Carabot (2004) contends that few young women seem to worry about unplanned pregnancies. Indeed, data which draw on Malta’s 2004 national obstetric information system suggest that an increased rate of adolescent pregnancies runs parallel to the trend in unprotected sex that is in turn compounded by the lack of quality sexuality education and specific sexual and reproductive health counselling and services.
For example, in 2004, 18 per cent of all deliveries occurred to lone mothers, six per cent of whom were in the 15-19 age bracket: five deliveries were to mothers under 15. The percentage rose to 21 per cent in the first quarter of 2005: six per cent of deliveries were to mothers aged 15-19 but none to under-15s during this time.

Women and poverty
The Millennium Development goals raise public awareness about the feminisation of poverty, which is intrinsically linked with female-headed households, as a vulnerable and residualised group.
For example, Malta’s 2003 Household Budgetary Survey shows that 76 per cent of single-parent households are headed by women: 47 per cent are aged under 20, and 44 per cent live below the poverty line and depend on social assistance.
AIDS
Carabot (2004) reports that most AIDS cases seen in Malta since 1985 were homo/bisexual men. He adds that while casual sex among these persons is high, the use of condoms is low. In the meantime, there were 10 notified cases of AIDS and seven deaths in Malta between 2000 and 2004.
Time for action
Nothing just happens; it has to be planned.
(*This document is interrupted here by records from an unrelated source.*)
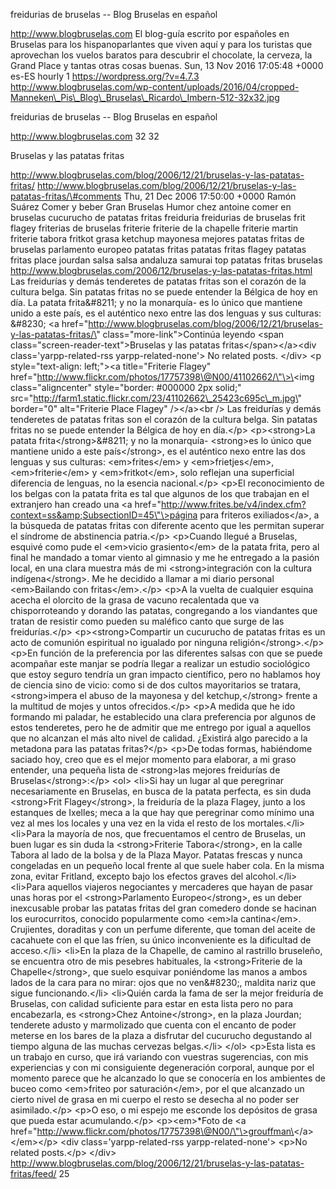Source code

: freidurias de bruselas -- Blog Bruselas en español

http://www.blogbruselas.com El blog-guía escrito por españoles en
Bruselas para los hispanoparlantes que viven aquí y para los turistas
que aprovechan los vuelos baratos para descubrir el chocolate, la
cerveza, la Grand Place y tantas otras cosas buenas. Sun, 13 Nov 2016
17:05:48 +0000 es-ES hourly 1 https://wordpress.org/?v=4.7.3
http://www.blogbruselas.com/wp-content/uploads/2016/04/cropped-Manneken\_Pis\_Blog\_Bruselas\_Ricardo\_Imbern-512-32x32.jpg

freidurias de bruselas -- Blog Bruselas en español

http://www.blogbruselas.com 32 32

Bruselas y las patatas fritas

http://www.blogbruselas.com/blog/2006/12/21/bruselas-y-las-patatas-fritas/
http://www.blogbruselas.com/blog/2006/12/21/bruselas-y-las-patatas-fritas/\#comments
Thu, 21 Dec 2006 17:50:00 +0000 Ramón Suárez Comer y beber Gran Bruselas
Humor chez antoine comer en bruselas cucurucho de patatas fritas
freiduria freidurias de bruselas frit flagey friterias de bruselas
friterie friterie de la chapelle friterie martin friterie tabora fritkot
grasa ketchup mayonesa mejores patatas fritas de bruselas parlamento
europeo patatas fritas patatas fritas flagey patatas fritas place
jourdan salsa salsa andaluza samurai top patatas fritas bruselas
http://www.blogbruselas.com/2006/12/bruselas-y-las-patatas-fritas.html
Las freidurías y demás tenderetes de patatas fritas son el corazón de la
cultura belga. Sin patatas fritas no se puede entender la Bélgica de hoy
en día. La patata frita&\#8211; y no la monarquía- es lo único que
mantiene unido a este país, es el auténtico nexo entre las dos lenguas y
sus culturas: &\#8230; \<a
href=\"http://www.blogbruselas.com/blog/2006/12/21/bruselas-y-las-patatas-fritas/\"
class=\"more-link\"\>Continúa leyendo \<span
class=\"screen-reader-text\"\>Bruselas y las patatas
fritas\</span\>\</a\>\<div class=\'yarpp-related-rss
yarpp-related-none\'\> No related posts. \</div\> \<p
style=\"text-align: left;\"\>\<a title=\"Friterie Flagey\"
href=\"http://www.flickr.com/photos/17757398\@N00/41102662/\"\>\<img
class=\"aligncenter\" style=\"border: \#000000 2px solid;\"
src=\"http://farm1.static.flickr.com/23/41102662\_25423c695c\_m.jpg\"
border=\"0\" alt=\"Friterie Place Flagey\" /\>\</a\>\<br /\> Las
freidurías y demás tenderetes de patatas fritas son el corazón de la
cultura belga. Sin patatas fritas no se puede entender la Bélgica de hoy
en día.\</p\> \<p\>\<strong\>La patata frita\</strong\>&\#8211; y no la
monarquía- \<strong\>es lo único que mantiene unido a este
país\</strong\>, es el auténtico nexo entre las dos lenguas y sus
culturas: \<em\>frites\</em\> y \<em\>frietjes\</em\>,
\<em\>friterie\</em\> y \<em\>fritkot\</em\>, solo reflejan una
superficial diferencia de lenguas, no la esencia nacional.\</p\> \<p\>El
reconocimiento de los belgas con la patata frita es tal que algunos de
los que trabajan en el extranjero han creado una \<a
href=\"http://www.frites.be/v4/index.cfm?context=ss&amp;SubsectionID=45\"\>página
para friteros exiliados\</a\>, a la búsqueda de patatas fritas con
diferente acento que les permitan superar el síndrome de abstinencia
patria.\</p\> \<p\>Cuando llegué a Bruselas, esquivé como pude el
\<em\>vicio grasiento\</em\> de la patata frita, pero al final he
mandado a tomar viento al gimnasio y me he entregado a la pasión local,
en una clara muestra más de mi \<strong\>integración con la cultura
indígena\</strong\>. Me he decidido a llamar a mi diario personal
\<em\>Bailando con fritas\</em\>.\</p\> \<p\>A la vuelta de cualquier
esquina acecha el olorcito de la grasa de vacuno recalentada que va
chisporroteando y dorando las patatas, congregando a los viandantes que
tratan de resistir como pueden su maléfico canto que surge de las
freidurías.\</p\> \<p\>\<strong\>Compartir un cucurucho de patatas
fritas es un acto de comunión espiritual no igualado por ninguna
religión\</strong\>.\</p\> \<p\>En función de la preferencia por las
diferentes salsas con que se puede acompañar este manjar se podría
llegar a realizar un estudio sociológico que estoy seguro tendría un
gran impacto científico, pero no hablamos hoy de ciencia sino de vicio:
como si de dos cultos mayoritarios se tratara, \<strong\>impera el abuso
de la mayonesa y del ketchup,\</strong\> frente a la multitud de mojes y
untos ofrecidos.\</p\> \<p\>A medida que he ido formando mi paladar, he
establecido una clara preferencia por algunos de estos tenderetes, pero
he de admitir que me entrego por igual a aquellos que no alcanzan el más
alto nivel de calidad. ¿Existirá algo parecido a la metadona para las
patatas fritas?\</p\> \<p\>De todas formas, habiéndome saciado hoy, creo
que es el mejor momento para elaborar, a mi graso entender, una pequeña
lista de \<strong\>las mejores freidurías de Bruselas\</strong\>:\</p\>
\<ol\> \<li\>Si hay un lugar al que peregrinar necesariamente en
Bruselas, en busca de la patata perfecta, es sin duda \<strong\>Frit
Flagey\</strong\>, la freiduría de la plaza Flagey, junto a los
estanques de Ixelles; meca a la que hay que peregrinar como mínimo una
vez al mes los locales y una vez en la vida el resto de los
mortales.\</li\> \<li\>Para la mayoría de nos, que frecuentamos el
centro de Bruselas, un buen lugar es sin duda la \<strong\>Friterie
Tabora\</strong\>, en la calle Tabora al lado de la bolsa y de la Plaza
Mayor. Patatas frescas y nunca congeladas en un pequeño local frente al
que suele haber cola. En la misma zona, evitar Fritland, excepto bajo
los efectos graves del alcohol.\</li\> \<li\>Para aquellos viajeros
negociantes y mercaderes que hayan de pasar unas horas por el
\<strong\>Parlamento Europeo\</strong\>, es un deber inexcusable probar
las patatas fritas del gran comedero donde se hacinan los eurocurritos,
conocido popularmente como \<em\>la cantina\</em\>. Crujientes,
doraditas y con un perfume diferente, que toman del aceite de cacahuete
con el que las fríen, su único inconveniente es la dificultad de
acceso.\</li\> \<li\>En la plaza de la Chapelle, de camino al rastrillo
bruseleño, se encuentra otro de mis pesebres habituales, la
\<strong\>Friterie de la Chapelle\</strong\>, que suelo esquivar
poniéndome las manos a ambos lados de la cara para no mirar: ojos que no
ven&\#8230;, maldita nariz que sigue funcionando.\</li\> \<li\>Quién
carda la fama de ser la mejor freiduría de Bruselas, con calidad
suficiente para estar en esta lista pero no para encabezarla, es
\<strong\>Chez Antoine\</strong\>, en la plaza Jourdan; tenderete adusto
y marmolizado que cuenta con el encanto de poder meterse en los bares de
la plaza a disfrutar del cucurucho degustando al tiempo alguna de las
muchas cervezas belgas.\</li\> \</ol\> \<p\>Esta lista es un trabajo en
curso, que irá variando con vuestras sugerencias, con mis experiencias y
con mi consiguiente degeneración corporal, aunque por el momento parece
que he alcanzado lo que se conocería en los ambientes de buceo como
\<em\>friteo por saturación\</em\>, por el que alcanzado un cierto nivel
de grasa en mi cuerpo el resto se desecha al no poder ser
asimilado.\</p\> \<p\>O eso, o mi espejo me esconde los depósitos de
grasa que pueda estar acumulando.\</p\> \<p\>\<em\>\*Foto de \<a
href=\"http://www.flickr.com/photos/17757398\@N00/\"\>grouffman\</a\>\</em\>\</p\>
\<div class=\'yarpp-related-rss yarpp-related-none\'\> \<p\>No related
posts.\</p\> \</div\>
http://www.blogbruselas.com/blog/2006/12/21/bruselas-y-las-patatas-fritas/feed/
25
Indeed, Malta’s key challenge to sexual and reproductive health and rights is its tradition of involving religious, conservative views in its national reproductive health agenda. However, there is just no excuse!

Young people have a right to information and prevention, and outreach services need to target ‘high-risk’ groups, among whom are non-school attendees, girls attending existing services for pregnancy testing and contraception, children of teenage parents, young people living in high risk areas, and young people in care.

Good access to all forms of contraception would reduce unwanted pregnancies and sexually transmitted diseases. Malta needs to emphasis condoms, as the proven best-practice preventive method for HIV/AIDS (European Policy Framework, 2004). Reproductive control is central to women’s health and autonomy, and where services are inadequate, costs in health, life and personal freedom are enormous.

Malta is bound to draw up a Development Aid Policy by 2007, and it urgently needs to understand the state of sexual and reproductive health and rights, and best practices for effective implementation of reproductive health policies.

For example, Malta lacks reliable data on sexual behaviour and harmonised reproductive health indicators. Key data on the true prevalence of all STIs, including HIV, are unknown (Carabot, 2004). Malta is still unsure of the prevalence of and correlation between HIV cases and drug users. Rarely has it been emphasised that Malta still awaits a clear and separate sexual and reproductive health policy, which hangs in the pipeline. Sexual violence has a devastating impact on the sexuality and the reproductive health of women and teenage girls, yet the Domestic Violence Act has, for years too, hung in the pipeline.
It is high time for action. The UN Millennium Goals form a blueprint agreed to by all world countries with a target date of 2015. Sexual and reproductive health and rights in Malta are still engulfed in silence and taboo. The key now is to address the issue with urgency and sustained action. Whether this opportunity will be used to the full remains to be seen.